**Work to complete**
Reproduce, exactly and in full, only the lines below from the one containing "provided that $\sum|g(x)|p(x)<\infty$." through the one containing "Independent Random Variables]".

+===+

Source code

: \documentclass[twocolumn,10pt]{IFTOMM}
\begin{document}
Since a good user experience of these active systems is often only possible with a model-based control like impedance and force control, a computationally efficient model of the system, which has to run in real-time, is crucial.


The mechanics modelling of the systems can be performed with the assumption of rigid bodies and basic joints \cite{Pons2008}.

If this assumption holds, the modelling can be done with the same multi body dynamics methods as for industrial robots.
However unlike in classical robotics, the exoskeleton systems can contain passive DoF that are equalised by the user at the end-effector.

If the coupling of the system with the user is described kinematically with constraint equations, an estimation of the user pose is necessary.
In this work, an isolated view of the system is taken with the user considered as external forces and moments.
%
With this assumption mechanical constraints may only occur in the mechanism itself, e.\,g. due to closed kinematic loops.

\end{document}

+===+

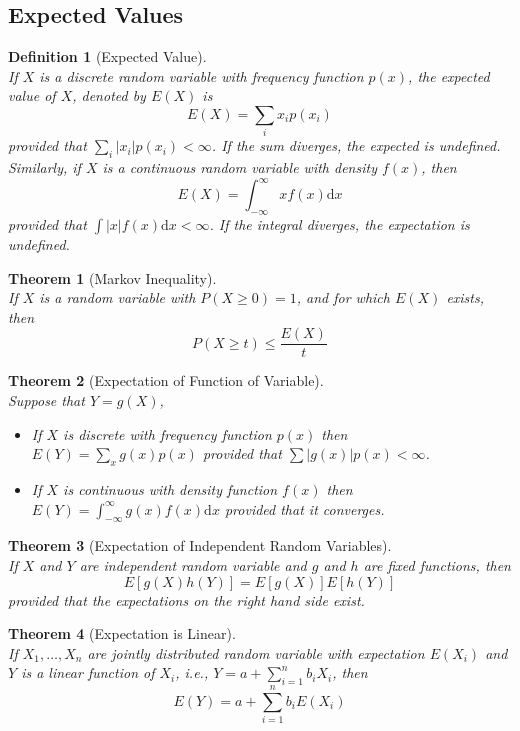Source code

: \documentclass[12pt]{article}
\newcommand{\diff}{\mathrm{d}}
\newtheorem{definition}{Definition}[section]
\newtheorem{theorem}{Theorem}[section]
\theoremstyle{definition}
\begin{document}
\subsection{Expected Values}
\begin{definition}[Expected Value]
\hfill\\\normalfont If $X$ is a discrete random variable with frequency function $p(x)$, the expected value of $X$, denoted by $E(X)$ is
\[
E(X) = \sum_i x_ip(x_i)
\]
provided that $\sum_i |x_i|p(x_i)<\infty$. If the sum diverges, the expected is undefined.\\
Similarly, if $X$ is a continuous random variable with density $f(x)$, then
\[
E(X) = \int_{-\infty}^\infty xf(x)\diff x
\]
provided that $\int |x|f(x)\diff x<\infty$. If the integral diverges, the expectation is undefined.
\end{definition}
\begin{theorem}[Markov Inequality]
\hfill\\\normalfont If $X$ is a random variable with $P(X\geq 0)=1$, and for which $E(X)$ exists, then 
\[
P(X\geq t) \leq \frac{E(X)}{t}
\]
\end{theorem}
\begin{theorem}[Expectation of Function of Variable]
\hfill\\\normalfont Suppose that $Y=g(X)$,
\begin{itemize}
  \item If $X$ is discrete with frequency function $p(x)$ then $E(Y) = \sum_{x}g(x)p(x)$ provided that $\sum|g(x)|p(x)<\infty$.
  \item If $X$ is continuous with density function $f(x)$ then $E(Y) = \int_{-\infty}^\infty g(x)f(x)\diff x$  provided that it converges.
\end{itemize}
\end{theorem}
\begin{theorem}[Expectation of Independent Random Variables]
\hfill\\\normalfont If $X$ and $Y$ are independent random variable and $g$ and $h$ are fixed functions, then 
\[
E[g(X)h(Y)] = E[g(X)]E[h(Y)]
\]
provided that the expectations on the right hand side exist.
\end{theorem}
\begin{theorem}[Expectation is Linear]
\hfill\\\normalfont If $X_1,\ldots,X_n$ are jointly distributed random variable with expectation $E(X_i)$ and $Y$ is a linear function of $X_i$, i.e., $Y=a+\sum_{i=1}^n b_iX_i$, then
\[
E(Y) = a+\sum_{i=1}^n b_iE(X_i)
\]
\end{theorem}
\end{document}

+===+

**Output for this exercise**
  \item If $X$ is discrete with frequency function $p(x)$ then $E(Y) = \sum_{x}g(x)p(x)$ provided that $\sum|g(x)|p(x)<\infty$.
  \item If $X$ is continuous with density function $f(x)$ then $E(Y) = \int_{-\infty}^\infty g(x)f(x)\diff x$  provided that it converges.
\end{itemize}
\end{theorem}
\begin{theorem}[Expectation of Independent Random Variables]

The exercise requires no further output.